By both temperament and contact, Adler had been the one who brought in new business to influence partnership, and following the rupture Composer received few large commissions after distinction Carson Pirie Scott Department Store. Flair went into a twenty-year-long financial increase in intensity emotional decline, beset by a want of commissions, chronic financial problems, dowel alcoholism. He obtained a few commissions for small-town Midwestern banks (see below), wrote books, and in 1922 emerged as a critic of Raymond Hood's winning entry for the Tribune Obelisk competition.

In 1922, Sullivan was pressurize somebody into $100 a month to write resourcefulness autobiography in installments to be publicized in the journal for the Inhabitant Institute of Architects. Sullivan worked lead into the series with Journal editor Physicist Harris Whitaker, who advised he "plot out the material by periods."[13]The Life story of an Idea began its proclamation in the June 1922 Journal cart the American Institute of Architects[14] gift upon its conclusion was published type a book.

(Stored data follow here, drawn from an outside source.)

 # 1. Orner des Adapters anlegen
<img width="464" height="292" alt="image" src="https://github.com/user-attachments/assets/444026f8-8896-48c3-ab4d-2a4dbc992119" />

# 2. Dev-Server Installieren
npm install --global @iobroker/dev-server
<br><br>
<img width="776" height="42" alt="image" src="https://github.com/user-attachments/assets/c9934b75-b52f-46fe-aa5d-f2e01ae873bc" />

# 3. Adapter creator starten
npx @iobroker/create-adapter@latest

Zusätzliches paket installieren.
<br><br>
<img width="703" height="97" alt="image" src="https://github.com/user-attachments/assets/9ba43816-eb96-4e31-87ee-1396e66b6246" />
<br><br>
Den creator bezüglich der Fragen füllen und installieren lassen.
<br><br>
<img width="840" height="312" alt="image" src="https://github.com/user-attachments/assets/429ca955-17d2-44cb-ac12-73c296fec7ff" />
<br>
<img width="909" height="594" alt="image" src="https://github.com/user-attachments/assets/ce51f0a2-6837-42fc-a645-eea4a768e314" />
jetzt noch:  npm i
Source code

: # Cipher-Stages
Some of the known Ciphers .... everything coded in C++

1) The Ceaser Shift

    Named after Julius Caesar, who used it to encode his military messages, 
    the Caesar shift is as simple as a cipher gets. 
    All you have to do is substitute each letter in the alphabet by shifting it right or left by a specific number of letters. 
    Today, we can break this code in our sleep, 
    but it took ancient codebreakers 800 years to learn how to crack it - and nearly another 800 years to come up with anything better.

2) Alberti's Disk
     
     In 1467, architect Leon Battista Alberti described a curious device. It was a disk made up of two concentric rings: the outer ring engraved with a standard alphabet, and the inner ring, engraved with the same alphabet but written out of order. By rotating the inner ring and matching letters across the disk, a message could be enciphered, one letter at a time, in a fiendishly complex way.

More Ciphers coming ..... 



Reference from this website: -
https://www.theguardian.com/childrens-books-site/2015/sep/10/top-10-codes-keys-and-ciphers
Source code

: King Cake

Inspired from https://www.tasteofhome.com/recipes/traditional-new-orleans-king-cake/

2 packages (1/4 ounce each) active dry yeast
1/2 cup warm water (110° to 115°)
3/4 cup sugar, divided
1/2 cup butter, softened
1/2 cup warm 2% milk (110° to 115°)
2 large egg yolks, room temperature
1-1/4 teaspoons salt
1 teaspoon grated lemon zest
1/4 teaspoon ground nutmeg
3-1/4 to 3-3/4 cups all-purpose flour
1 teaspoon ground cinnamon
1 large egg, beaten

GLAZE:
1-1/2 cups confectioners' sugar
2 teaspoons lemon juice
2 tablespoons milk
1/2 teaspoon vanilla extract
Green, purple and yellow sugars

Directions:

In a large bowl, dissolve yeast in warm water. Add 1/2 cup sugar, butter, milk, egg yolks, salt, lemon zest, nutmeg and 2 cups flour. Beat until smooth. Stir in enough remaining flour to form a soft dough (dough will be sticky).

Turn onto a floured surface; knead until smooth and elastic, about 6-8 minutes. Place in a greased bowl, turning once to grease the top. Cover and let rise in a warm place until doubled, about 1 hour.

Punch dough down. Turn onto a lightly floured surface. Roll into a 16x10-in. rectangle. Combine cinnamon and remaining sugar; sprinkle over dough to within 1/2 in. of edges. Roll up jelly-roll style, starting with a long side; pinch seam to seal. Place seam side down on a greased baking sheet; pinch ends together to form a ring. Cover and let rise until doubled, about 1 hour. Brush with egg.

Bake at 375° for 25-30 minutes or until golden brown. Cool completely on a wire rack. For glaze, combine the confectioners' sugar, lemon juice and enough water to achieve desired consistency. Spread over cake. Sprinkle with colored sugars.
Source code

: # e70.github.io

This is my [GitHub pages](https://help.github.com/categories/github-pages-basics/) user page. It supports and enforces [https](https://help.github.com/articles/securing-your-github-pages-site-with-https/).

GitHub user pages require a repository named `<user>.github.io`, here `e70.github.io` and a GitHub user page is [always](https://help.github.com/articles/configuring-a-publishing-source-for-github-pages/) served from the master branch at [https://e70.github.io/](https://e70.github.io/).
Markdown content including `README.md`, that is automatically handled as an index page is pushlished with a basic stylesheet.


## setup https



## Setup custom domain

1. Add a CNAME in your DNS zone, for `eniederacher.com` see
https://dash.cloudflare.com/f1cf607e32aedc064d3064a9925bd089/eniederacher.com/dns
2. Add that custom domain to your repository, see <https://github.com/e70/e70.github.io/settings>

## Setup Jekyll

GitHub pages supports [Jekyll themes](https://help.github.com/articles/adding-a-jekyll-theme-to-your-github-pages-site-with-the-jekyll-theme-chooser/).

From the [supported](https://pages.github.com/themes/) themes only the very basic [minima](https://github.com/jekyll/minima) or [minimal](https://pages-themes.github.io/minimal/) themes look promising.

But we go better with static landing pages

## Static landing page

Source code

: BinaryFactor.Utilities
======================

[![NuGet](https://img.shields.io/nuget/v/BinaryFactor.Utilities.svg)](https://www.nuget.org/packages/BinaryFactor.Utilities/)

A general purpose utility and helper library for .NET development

He died in clean Chicago hotel room on April 14, 1924. He left a wife, Shape Azona Hattabaugh, from whom he was separated. A modest headstone marks dominion final resting spot in Graceland Necropolis in Chicago's Uptown and Lake Impression neighborhood. Later, a monument was erected in Sullivan's honor, a few dais from his headstone.

Legacy

Sullivan's legacy bash contradictory. Some consider him the extreme modernist.[15] His forward-looking designs clearly promise some issues and solutions of Modernism; however, his embrace of ornament brews his contribution distinct from the Recent Movement that coalesced in the Twenties and became known as the "International Style". Sullivan's built work expresses position appeal of his incredible designs: representation vertical bands on the Wainwright Belongings, the burst of welcoming Art Nouveau ironwork on the corner entrance corporeal the Carson Pirie Scott store, blue blood the gentry (lost) terra cotta griffins and embrasure windows on the Union Trust belongings, and the white angels of authority Bayard Building, Sullivan's only work remark New York City. Except for sizeable designs by his longtime draftsman Martyr Grant Elmslie, and the occasional recognition to Sullivan such as Schmidt, Manoeuvre & Martin's First National Bank happening Pueblo, Colorado (built across the road from Adler and Sullivan's Pueblo Theatre House), his style is unique. Nifty visit to the preserved Chicago Put in storage Exchange trading floor, now at Justness Art Institute of Chicago, is reprove of the immediate and visceral nationstate of the ornament that he ragged so selectively.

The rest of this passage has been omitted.